Monthly and hourly contractual wage indices, by economic activity and classification groups;

Rates of change over the preceding reporting period and the corresponding reporting period of the previous year;

Annual absolute figures on the composition of pay and labour cost for certain industries and jobs, as well as for working hours.

History of the statistics

Starting date of the statistical series:

1938.

Major changes and revisions:

the weights are updated every five years, so as to take account of economic developments.

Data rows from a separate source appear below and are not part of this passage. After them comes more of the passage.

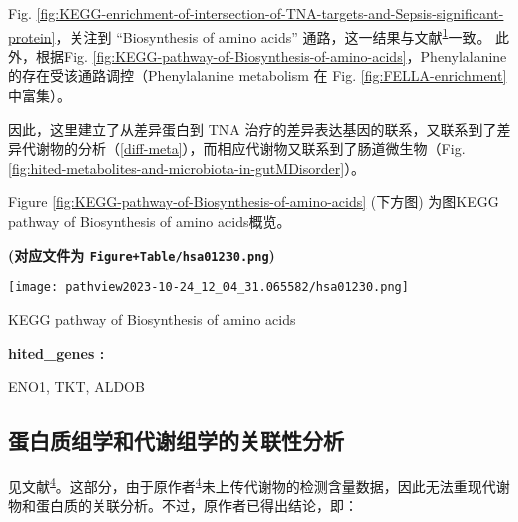 \documentclass[
]{article}
\begin{document}
Fig. \ref{fig:KEGG-enrichment-of-intersection-of-TNA-targets-and-Sepsis-significant-protein}，关注到
``Biosynthesis of amino acids'' 通路，这一结果与文献\textsuperscript{\protect\hyperlink{ref-IntegrativeAnaChen2022}{1}}一致。
此外，根据Fig. \ref{fig:KEGG-pathway-of-Biosynthesis-of-amino-acids}，Phenylalanine 的存在受该通路调控（Phenylalanine metabolism 在 Fig. \ref{fig:FELLA-enrichment} 中富集）。

因此，这里建立了从差异蛋白到 TNA 治疗的差异表达基因的联系，又联系到了差异代谢物的分析（\ref{diff-meta}），而相应代谢物又联系到了肠道微生物（Fig. \ref{fig:hited-metabolites-and-microbiota-in-gutMDisorder}）。

Figure \ref{fig:KEGG-pathway-of-Biosynthesis-of-amino-acids} (下方图) 为图KEGG pathway of Biosynthesis of amino acids概览。

\textbf{(对应文件为 \texttt{Figure+Table/hsa01230.png})}

\def\@captype{figure}
\begin{center}
\texttt{[image: pathview2023-10-24\_12\_04\_31.065582/hsa01230.png]}
\caption{KEGG pathway of Biosynthesis of amino acids}\label{fig:KEGG-pathway-of-Biosynthesis-of-amino-acids}
\end{center}

\begin{center}\begin{tcolorbox}[colback=gray!10, colframe=gray!50, width=0.9\linewidth, arc=1mm, boxrule=0.5pt]
\textbf{
hited\_genes
:}

\vspace{0.5em}

    ENO1, TKT, ALDOB

\vspace{2em}
\end{tcolorbox}
\end{center}

\hypertarget{ux86cbux767dux8d28ux7ec4ux5b66ux548cux4ee3ux8c22ux7ec4ux5b66ux7684ux5173ux8054ux6027ux5206ux6790}{%
\subsection{蛋白质组学和代谢组学的关联性分析}\label{ux86cbux767dux8d28ux7ec4ux5b66ux548cux4ee3ux8c22ux7ec4ux5b66ux7684ux5173ux8054ux6027ux5206ux6790}}

见文献\textsuperscript{\protect\hyperlink{ref-SerumProteomicLiang2021}{4}}。这部分，由于原作者\textsuperscript{\protect\hyperlink{ref-SerumProteomicLiang2021}{4}}未上传代谢物的检测含量数据，因此无法重现代谢物和蛋白质的关联分析。不过，原作者已得出结论，即：
\end{document}
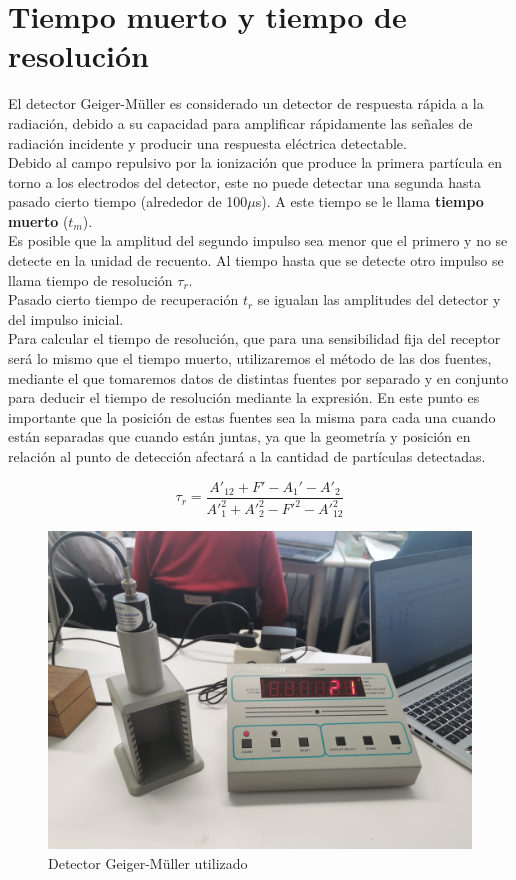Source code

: \documentclass[a4paper,12pt,spanish]{article}
\begin{document}
	\section{Tiempo muerto y tiempo de resolución}
	
	El detector Geiger-Müller es considerado un detector de respuesta rápida a la radiación, debido a su capacidad para amplificar rápidamente las señales de radiación incidente y producir una respuesta eléctrica detectable. \\
	
	Debido al campo repulsivo por la ionización que produce la primera partícula en torno a los electrodos del detector, este no puede detectar una segunda hasta pasado cierto tiempo (alrededor de 100$\mu$s). A este tiempo se le llama \textbf{tiempo muerto} ($t_m$). \\
	Es posible que la amplitud del segundo impulso sea menor que el primero y no se detecte en la unidad de recuento. Al tiempo hasta que se detecte otro impulso se llama tiempo de resolución $\tau_r$.\\
	
	Pasado cierto tiempo de recuperación $t_r$ se igualan las amplitudes del detector y del impulso inicial.\\
	
	
	Para calcular el tiempo de resolución, que para una sensibilidad fija del receptor será lo mismo que el tiempo muerto, utilizaremos el método de las dos fuentes, mediante el que tomaremos datos de distintas fuentes por separado y en conjunto para deducir el tiempo de resolución mediante la expresión. En este punto es importante que la posición de estas fuentes sea la misma para cada una cuando están separadas que cuando están juntas, ya que la geometría y posición en relación al punto de detección afectará a la cantidad de partículas detectadas. 
	
	\[ \tau_r = \frac{A'_{12}+ F' - A_1'- A'_2}{A'^2_1 + A'^2_2 - F'^2 - A'^2_{12}}
	\]
	
	
	\begin{figure}[]
		\centering
		\includegraphics[width=0.7\linewidth]{imagenes/detector}
		\caption{Detector Geiger-Müller utilizado}
		\label{fig:detector}
	\end{figure}
	
\end{document}
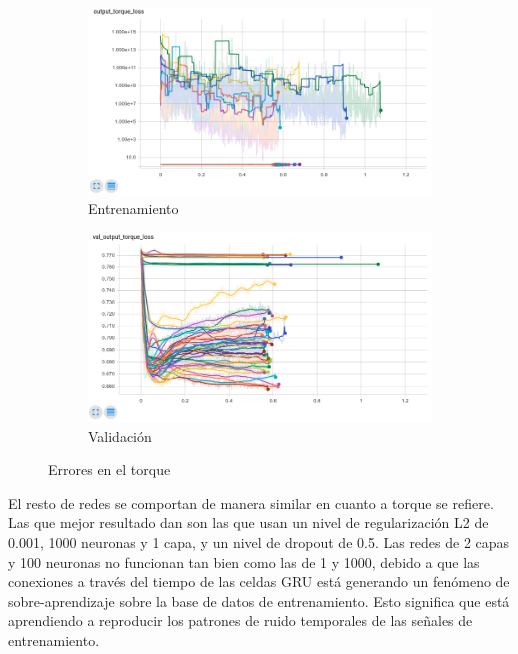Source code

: \begin{figure}[thb]
	\begin{subfigure}[b]{0.9\textwidth}
		\centering
		\includegraphics[width=\linewidth]{imagenes/resultados/torque_loss_all.png}
		\caption{Entrenamiento}
		\label{fig:resultados/torque_loss_all}
	\end{subfigure}
	\begin{subfigure}[b]{0.9\textwidth}
		\centering
		\includegraphics[width=\linewidth]{imagenes/resultados/val_torque_loss_all.png}
		\caption{Validación}
		\label{fig:resultados/val_torque_loss_all}
	\end{subfigure}
	\caption{Errores en el torque}
	\label{fig:resultados/torque_all}
\end{figure}

El resto de redes se comportan de manera similar en cuanto a torque se refiere. Las que mejor resultado dan son las que usan un nivel de regularización L2 de 0.001, 1000 neuronas y 1 capa, y un nivel de dropout de 0.5. Las redes de 2 capas y 100 neuronas no funcionan tan bien como las de 1 y 1000, debido a que las conexiones a través del tiempo de las celdas GRU está generando un fenómeno de sobre-aprendizaje sobre la base de datos de entrenamiento. Esto significa que está aprendiendo a reproducir los patrones de ruido temporales de las señales de entrenamiento.

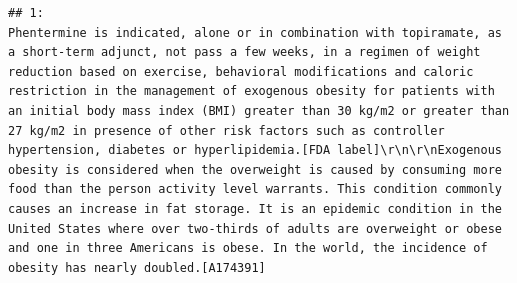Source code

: \documentclass[
]{book}
\begin{document}
\begin{verbatim}
## 1:                                                                                                                                                                                                                                                                                                                                                                                                                                                                                                                                                                                                                                                                                                                                                                                                                                                                                                                                 Phentermine is indicated, alone or in combination with topiramate, as a short-term adjunct, not pass a few weeks, in a regimen of weight reduction based on exercise, behavioral modifications and caloric restriction in the management of exogenous obesity for patients with an initial body mass index (BMI) greater than 30 kg/m2 or greater than 27 kg/m2 in presence of other risk factors such as controller hypertension, diabetes or hyperlipidemia.[FDA label]\r\n\r\nExogenous obesity is considered when the overweight is caused by consuming more food than the person activity level warrants. This condition commonly causes an increase in fat storage. It is an epidemic condition in the United States where over two-thirds of adults are overweight or obese and one in three Americans is obese. In the world, the incidence of obesity has nearly doubled.[A174391]

\end{verbatim}
\end{document}
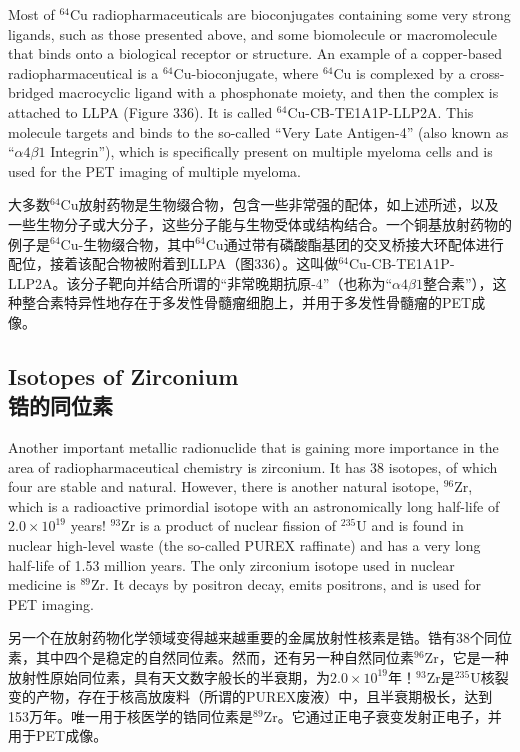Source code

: \documentclass[dvipsnames, svgnames,a4paper,11pt]{article}
\begin{document}
Most of \(\mathrm{^{64}Cu}\) radiopharmaceuticals are bioconjugates containing some very strong ligands, such as those presented above, and some biomolecule or macromolecule that binds onto a biological receptor or structure. An example of a copper-based radiopharmaceutical is a \(\mathrm{^{64}Cu}\)-bioconjugate, where \(\mathrm{^{64}Cu}\) is complexed by a cross-bridged macrocyclic ligand with a phosphonate moiety, and then the complex is attached to LLPA (Figure 336). It is called \(\mathrm{^{64}Cu}\)-CB-TE1A1P-LLP2A. This molecule targets and binds to the so-called “Very Late Antigen-4” (also known as “\(\alpha4\beta1\) Integrin”), which is specifically present on multiple myeloma cells and is used for the PET imaging of multiple myeloma.  

大多数\(\mathrm{^{64}Cu}\)放射药物是生物缀合物，包含一些非常强的配体，如上述所述，以及一些生物分子或大分子，这些分子能与生物受体或结构结合。一个铜基放射药物的例子是\(\mathrm{^{64}Cu}\)-生物缀合物，其中\(\mathrm{^{64}Cu}\)通过带有磷酸酯基团的交叉桥接大环配体进行配位，接着该配合物被附着到LLPA（图336）。这叫做\(\mathrm{^{64}Cu}\)-CB-TE1A1P-LLP2A。该分子靶向并结合所谓的“非常晚期抗原-4”（也称为“\(\alpha4\beta1\)整合素”），这种整合素特异性地存在于多发性骨髓瘤细胞上，并用于多发性骨髓瘤的PET成像。  

\subsection{Isotopes of Zirconium\\ 锆的同位素}  
Another important metallic radionuclide that is gaining more importance in the area of radiopharmaceutical chemistry is zirconium. It has 38 isotopes, of which four are stable and natural. However, there is another natural isotope, \(\mathrm{^{96}Zr}\), which is a radioactive primordial isotope with an astronomically long half-life of \(2.0 \times 10^{19}\) years! \(\mathrm{^{93}Zr}\) is a product of nuclear fission of \(\mathrm{^{235}U}\) and is found in nuclear high-level waste (the so-called PUREX raffinate) and has a very long half-life of 1.53 million years. The only zirconium isotope used in nuclear medicine is \(\mathrm{^{89}Zr}\). It decays by positron decay, emits positrons, and is used for PET imaging.

另一个在放射药物化学领域变得越来越重要的金属放射性核素是锆。锆有38个同位素，其中四个是稳定的自然同位素。然而，还有另一种自然同位素\(\mathrm{^{96}Zr}\)，它是一种放射性原始同位素，具有天文数字般长的半衰期，为\(2.0 \times 10^{19}\)年！\(\mathrm{^{93}Zr}\)是\(\mathrm{^{235}U}\)核裂变的产物，存在于核高放废料（所谓的PUREX废液）中，且半衰期极长，达到153万年。唯一用于核医学的锆同位素是\(\mathrm{^{89}Zr}\)。它通过正电子衰变发射正电子，并用于PET成像。
\end{document}
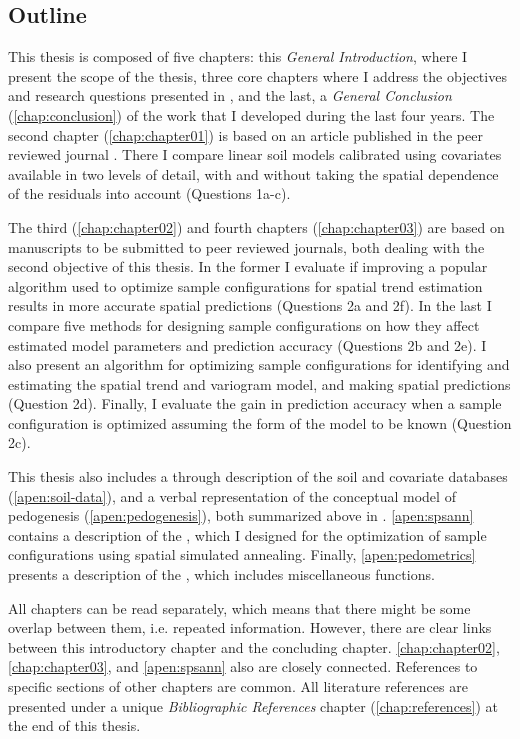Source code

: \subsection{Outline}
\label{sec:thesis-outline}

This thesis is composed of five chapters: this \emph{General Introduction}, where I present the scope
of the thesis, three core chapters where I address the objectives and research questions presented
in , and the last, a \emph{General Conclusion} (\autoref{chap:conclusion})
of the work that I developed during the last four years. The second chapter (\autoref{chap:chapter01})
is based on an article published in the peer reviewed journal \geoderma. There I compare linear
soil models calibrated using covariates available in two levels of detail, with and without
taking the spatial dependence of the residuals into account (Questions 1a-c).

The third (\autoref{chap:chapter02}) and fourth chapters (\autoref{chap:chapter03}) are based on
manuscripts to be submitted to peer reviewed journals, both dealing with the second objective of this
thesis. In the former I evaluate if improving a popular algorithm used to optimize sample configurations
for spatial trend estimation results in more accurate spatial predictions (Questions 2a and 2f). In the
last I compare five methods for designing sample configurations on how they affect estimated model
parameters and prediction accuracy (Questions 2b and 2e). I also present an algorithm for optimizing
sample configurations for identifying and estimating the spatial trend and variogram model, and making
spatial predictions (Question 2d). Finally, I evaluate the gain in prediction accuracy when a sample
configuration is optimized assuming the form of the model to be known (Question 2c).

This thesis also includes a through description of the soil and covariate databases
(\autoref{apen:soil-data}), and a verbal representation of the conceptual model of pedogenesis
(\autoref{apen:pedogenesis}), both summarized above in . \autoref{apen:spsann} contains
a description of the , which I designed for the optimization of sample configurations
using spatial simulated annealing. Finally, \autoref{apen:pedometrics} presents a description of the
, which includes miscellaneous functions.

All chapters can be read separately, which means that there might be some overlap between them,
i.e. repeated information. However, there are clear links between this introductory chapter
and the concluding chapter. \autoref{chap:chapter02}, \autoref{chap:chapter03}, and \autoref{apen:spsann}
also are closely connected. References to specific sections of other chapters are common. All literature
references are presented under a unique \emph{Bibliographic References} chapter (\autoref{chap:references})
at the end of this thesis.
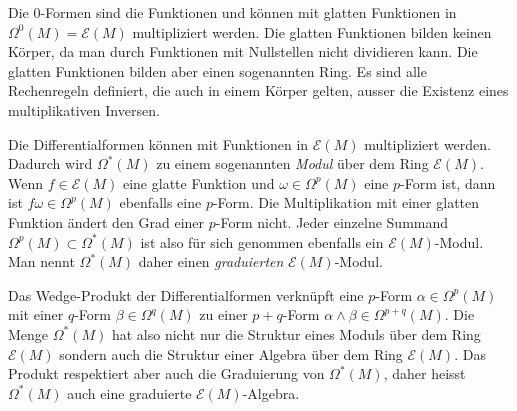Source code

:Die $0$-Formen sind die Funktionen und können mit glatten Funktionen in
$\Omega^0(M)=\mathscr{E}(M)$ multipliziert werden.
Die glatten Funktionen bilden keinen Körper, da man durch Funktionen mit
Nullstellen nicht dividieren kann.
Die glatten Funktionen bilden aber einen sogenannten Ring. 
%
Es sind alle Rechenregeln definiert, die auch in einem Körper gelten,
ausser die Existenz eines multiplikativen Inversen.

Die Differentialformen können mit Funktionen in $\mathscr{E}(M)$
multipliziert werden.
Dadurch wird $\Omega^*(M)$ zu einem sogenannten {\em Modul} über
dem Ring $\mathscr{E}(M)$.
Wenn $f\in\mathscr{E}(M)$ eine glatte Funktion und $\omega\in\Omega^p(M)$
eine $p$-Form ist, dann ist $f\omega\in\Omega^p(M)$ ebenfalls eine
$p$-Form.
Die Multiplikation mit einer glatten Funktion ändert den Grad einer
$p$-Form nicht.
Jeder einzelne Summand $\Omega^p(M)\subset\Omega^*(M)$ ist also für
sich genommen ebenfalls ein $\mathscr{E}(M)$-Modul.
Man nennt $\Omega^*(M)$ daher einen {\em graduierten} $\mathscr{E}(M)$-Modul.
%
%

Das Wedge-Produkt der Differentialformen verknüpft eine $p$-Form
$\alpha\in\Omega^p(M)$ mit einer $q$-Form $\beta\in\Omega^q(M)$
zu einer $p+q$-Form $\alpha\wedge\beta\in\Omega^{p+q}(M)$.
Die Menge $\Omega^*(M)$ hat also nicht nur die Struktur eines
Moduls über dem Ring $\mathscr{E}(M)$ sondern auch die Struktur
einer Algebra über dem Ring $\mathscr{E}(M)$.
Das Produkt respektiert aber auch die Graduierung von $\Omega^*(M)$,
daher heisst $\Omega^*(M)$ auch eine graduierte $\mathscr{E}(M)$-Algebra.

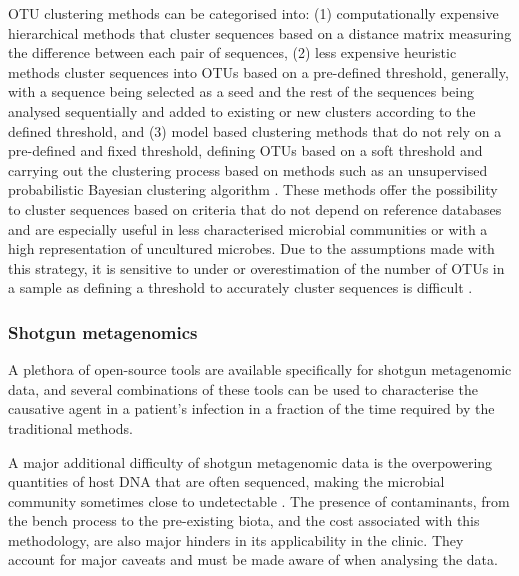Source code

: OTU clustering methods can be categorised into: (1) computationally expensive hierarchical methods that cluster sequences based on a distance matrix measuring the difference between each pair of sequences, (2) less expensive heuristic methods cluster sequences into OTUs based on a pre-defined threshold, generally, with a sequence being selected as a seed and the rest of the sequences being analysed sequentially and added to existing or new clusters according to the defined threshold, and (3) model based clustering methods that do not rely on a pre-defined and fixed threshold, defining OTUs based on a soft threshold and carrying out the clustering process based on methods such as an unsupervised probabilistic Bayesian clustering algorithm \citep{hao_clustering_2011}. These methods offer the possibility to cluster sequences based on criteria that do not depend on reference databases and are especially useful in less characterised microbial communities or with a high representation of uncultured microbes. Due to the assumptions made with this strategy, it is sensitive to under or overestimation of the number of OTUs in a sample as defining a threshold to accurately cluster sequences is difficult \citep{westcott_novo_2015}.

\subsubsection{Shotgun metagenomics} \label{ssec:shotgun_metagenomics_bioinfo}

A plethora of open-source tools are available specifically for shotgun metagenomic data, and several combinations of these tools can be used to characterise the causative agent in a patient's infection in a fraction of the time required by the traditional methods. 

A major additional difficulty of shotgun metagenomic data is the overpowering quantities of host DNA that are often sequenced, making the microbial community sometimes close to undetectable \citep{couto_critical_2018}.
The presence of contaminants, from the bench process to the pre-existing biota, and the cost associated with this methodology, are also major hinders in its applicability in the clinic.
They account for major caveats and must be made aware of when analysing the data.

Documentation and dissemination

Documentation:

Instituto Centrale di Statistica (ISTAT): Comunicato Stampa; press release provided to the media at a press conference held 30 minutes prior to the general release of the data, and subsequently distributed by fax and e-mail and posted on ISTAT Internet website; The data are usually released within one month and no later than one quarter after the end of the reference month, except for the January data which are available two months after the end of the reference month.

Idem: Bolletino Mensile di Statistica; contains monthly data for the period since 1992 on the total index and indices of sections and classification groups;

Idem: Collana d’informazione "Lavoro e retribuzioni" (Rome, monthly); contains, once a year, an overview of the methodology.

Methodological modifications or revisions are communicated through press releases. Detailed information on the methodological changes implemented is disseminated in Informazioni-Retribuzioni contrattuali, copies of which can be obtained from ISTAT.

Dissemination:

on ISTAT web-site: http://www.istat.it.

Methodological notes are also available on this site.

Data supplied to the ILO for dissemination

The following statistics are supplied to the ILO for publication in the Yearbook of Labour Statistics:

Indices of contractual hourly wage rates, for wage earners and salaried employees, by economic activity.

Data on contractual wage rates by occupation are published in Statistics on occupational wages and hours of work and on food prices - October Inquiry results.